Use this:
Intent intent = new Intent (SecondActivity.this, MainActivity.class);
intent.setFlags(Intent.FLAG_ACTIVITY_NEW_TASK | Intent.FLAG_ACTIVITY_CLEAR_TASK);
startActivity(intent);
finish();
See here Clear the entire history stack and start a new activity on Android
If you want to call finish()
, you should do it after a startActivity
call, if you do it in any of the lifecycle callbacks, it could be called in diferent moments, and not only when navigating to other activity.
The good thing of noHistory
, is that the system takes care of finising the activity in the correct moment (as you can read here, the system will actually call the finish() method for you) so you can be sure that you are not calling it in a bad moment, and everything is safe (probably this doesn't seem important now, but it could be, for instance when working with threads)

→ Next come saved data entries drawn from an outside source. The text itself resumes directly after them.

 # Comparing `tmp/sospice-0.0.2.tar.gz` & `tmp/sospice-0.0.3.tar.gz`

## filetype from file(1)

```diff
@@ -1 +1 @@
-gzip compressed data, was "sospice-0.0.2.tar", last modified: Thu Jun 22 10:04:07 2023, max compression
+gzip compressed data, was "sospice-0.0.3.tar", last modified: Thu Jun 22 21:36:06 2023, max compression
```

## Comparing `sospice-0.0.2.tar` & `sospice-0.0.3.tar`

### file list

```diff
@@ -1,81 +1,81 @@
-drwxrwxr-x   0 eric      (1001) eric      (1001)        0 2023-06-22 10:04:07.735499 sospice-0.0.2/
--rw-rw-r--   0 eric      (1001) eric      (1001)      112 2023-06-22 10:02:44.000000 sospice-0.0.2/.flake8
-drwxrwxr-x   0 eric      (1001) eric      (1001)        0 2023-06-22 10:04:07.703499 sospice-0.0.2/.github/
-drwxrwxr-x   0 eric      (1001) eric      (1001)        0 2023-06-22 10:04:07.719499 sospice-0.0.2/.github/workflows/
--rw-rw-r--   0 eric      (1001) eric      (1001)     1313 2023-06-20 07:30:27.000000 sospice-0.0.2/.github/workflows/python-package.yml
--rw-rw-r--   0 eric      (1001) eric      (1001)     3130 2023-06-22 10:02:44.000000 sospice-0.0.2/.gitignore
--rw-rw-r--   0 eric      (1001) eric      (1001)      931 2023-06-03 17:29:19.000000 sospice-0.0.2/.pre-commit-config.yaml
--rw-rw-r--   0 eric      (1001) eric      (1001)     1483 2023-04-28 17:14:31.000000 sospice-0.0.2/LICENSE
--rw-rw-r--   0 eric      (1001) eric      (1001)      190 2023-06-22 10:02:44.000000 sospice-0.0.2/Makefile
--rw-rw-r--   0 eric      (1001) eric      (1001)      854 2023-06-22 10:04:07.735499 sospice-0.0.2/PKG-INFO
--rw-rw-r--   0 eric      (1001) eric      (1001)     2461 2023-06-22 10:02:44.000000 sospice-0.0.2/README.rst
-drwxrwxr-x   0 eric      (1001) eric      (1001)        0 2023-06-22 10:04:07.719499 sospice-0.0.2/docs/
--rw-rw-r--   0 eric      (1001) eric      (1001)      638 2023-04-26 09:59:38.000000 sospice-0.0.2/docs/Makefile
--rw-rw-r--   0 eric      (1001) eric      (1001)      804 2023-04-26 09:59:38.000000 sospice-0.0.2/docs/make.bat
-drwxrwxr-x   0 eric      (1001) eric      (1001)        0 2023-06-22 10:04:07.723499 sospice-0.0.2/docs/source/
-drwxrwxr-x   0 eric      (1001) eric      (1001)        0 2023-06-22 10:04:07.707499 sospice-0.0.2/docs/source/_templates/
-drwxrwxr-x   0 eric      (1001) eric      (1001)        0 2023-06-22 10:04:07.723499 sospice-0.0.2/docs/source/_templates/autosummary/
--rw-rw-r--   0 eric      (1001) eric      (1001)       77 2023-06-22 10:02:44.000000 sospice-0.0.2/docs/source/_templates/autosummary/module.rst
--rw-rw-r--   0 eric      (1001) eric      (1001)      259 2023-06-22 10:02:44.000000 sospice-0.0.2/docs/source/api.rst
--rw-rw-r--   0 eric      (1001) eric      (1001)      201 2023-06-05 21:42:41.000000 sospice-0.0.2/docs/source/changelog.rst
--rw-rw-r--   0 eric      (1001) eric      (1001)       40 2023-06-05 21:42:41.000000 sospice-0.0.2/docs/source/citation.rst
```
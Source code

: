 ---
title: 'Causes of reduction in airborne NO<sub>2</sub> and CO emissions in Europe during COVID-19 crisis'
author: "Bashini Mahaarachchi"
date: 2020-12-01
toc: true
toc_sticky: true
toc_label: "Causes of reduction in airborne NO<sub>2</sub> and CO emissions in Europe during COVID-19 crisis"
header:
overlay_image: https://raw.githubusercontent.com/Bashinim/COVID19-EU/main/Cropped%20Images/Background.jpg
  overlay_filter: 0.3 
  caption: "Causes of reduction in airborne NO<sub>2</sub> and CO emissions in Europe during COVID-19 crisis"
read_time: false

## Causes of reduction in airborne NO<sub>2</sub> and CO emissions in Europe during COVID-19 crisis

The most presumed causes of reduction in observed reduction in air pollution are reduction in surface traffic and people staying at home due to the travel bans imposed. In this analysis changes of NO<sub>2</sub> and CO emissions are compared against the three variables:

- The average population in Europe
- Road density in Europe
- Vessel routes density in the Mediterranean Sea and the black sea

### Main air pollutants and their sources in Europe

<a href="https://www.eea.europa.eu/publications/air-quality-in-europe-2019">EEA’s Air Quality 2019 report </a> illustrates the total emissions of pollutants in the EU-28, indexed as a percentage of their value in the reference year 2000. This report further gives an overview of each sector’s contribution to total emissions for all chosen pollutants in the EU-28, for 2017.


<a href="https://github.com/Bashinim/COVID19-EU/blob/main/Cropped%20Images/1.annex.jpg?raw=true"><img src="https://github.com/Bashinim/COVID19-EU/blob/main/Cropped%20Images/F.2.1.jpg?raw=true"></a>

Also try to read about Empty process
A process that doesn't hold any active application components. The
only reason to keep this kind of process alive is for caching
purposes, to improve startup time the next time a component needs to
run in it. The system often kills these processes in order to balance
overall system resources between process caches and the underlying
kernel caches.
An empty process is one that doesn't hold any active application
components. The only reason to keep such a process around is as a
cache to improve startup time the next time a component of its
application needs to run. As such, the system will often kill these
processes in order to balance overall system resources between these
empty cached processes and the underlying kernel caches.